Collected data entries:

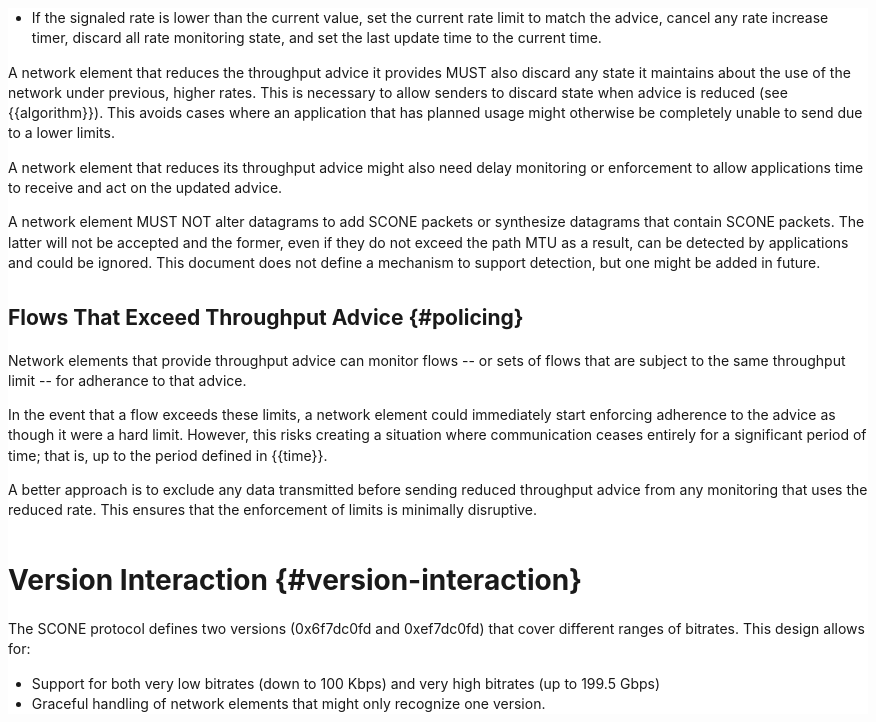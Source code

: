 * If the signaled rate is lower than the current value,
  set the current rate limit to match the advice,
  cancel any rate increase timer,
  discard all rate monitoring state,
  and set the last update time to the current time.

A network element that reduces the throughput advice it provides
MUST also discard any state it maintains
about the use of the network under previous, higher rates.
This is necessary to allow senders to discard state
when advice is reduced (see {{algorithm}}).
This avoids cases where an application that has planned usage
might otherwise be completely unable to send due to a lower limits.

A network element that reduces its throughput advice
might also need delay monitoring or enforcement
to allow applications time
to receive and act on the updated advice.

A network element MUST NOT alter datagrams to add SCONE packets
or synthesize datagrams that contain SCONE packets.
The latter will not be accepted and the former,
even if they do not exceed the path MTU as a result,
can be detected by applications and could be ignored.
This document does not define a mechanism to support detection,
but one might be added in future.


## Flows That Exceed Throughput Advice {#policing}

Network elements that provide throughput advice
can monitor flows --
or sets of flows that are subject to the same throughput limit --
for adherance to that advice.

In the event that a flow exceeds these limits,
a network element could immediately start
enforcing adherence to the advice as though it were a hard limit.
However, this risks creating a situation where communication ceases entirely
for a significant period of time;
that is, up to the period defined in {{time}}.

A better approach is to exclude any data transmitted
before sending reduced throughput advice
from any monitoring that uses the reduced rate.
This ensures that the enforcement of limits is minimally disruptive.


# Version Interaction {#version-interaction}

The SCONE protocol defines two versions (0x6f7dc0fd and 0xef7dc0fd) that cover
different ranges of bitrates. This design allows for:

*  Support for both very low bitrates (down to 100 Kbps) and very high bitrates
   (up to 199.5 Gbps)
*  Graceful handling of network elements that might only recognize one version.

### EXERCISE
Your reply should consist solely of the number of lines above that contain the word "bitrates".

### RESPONSE AREA
2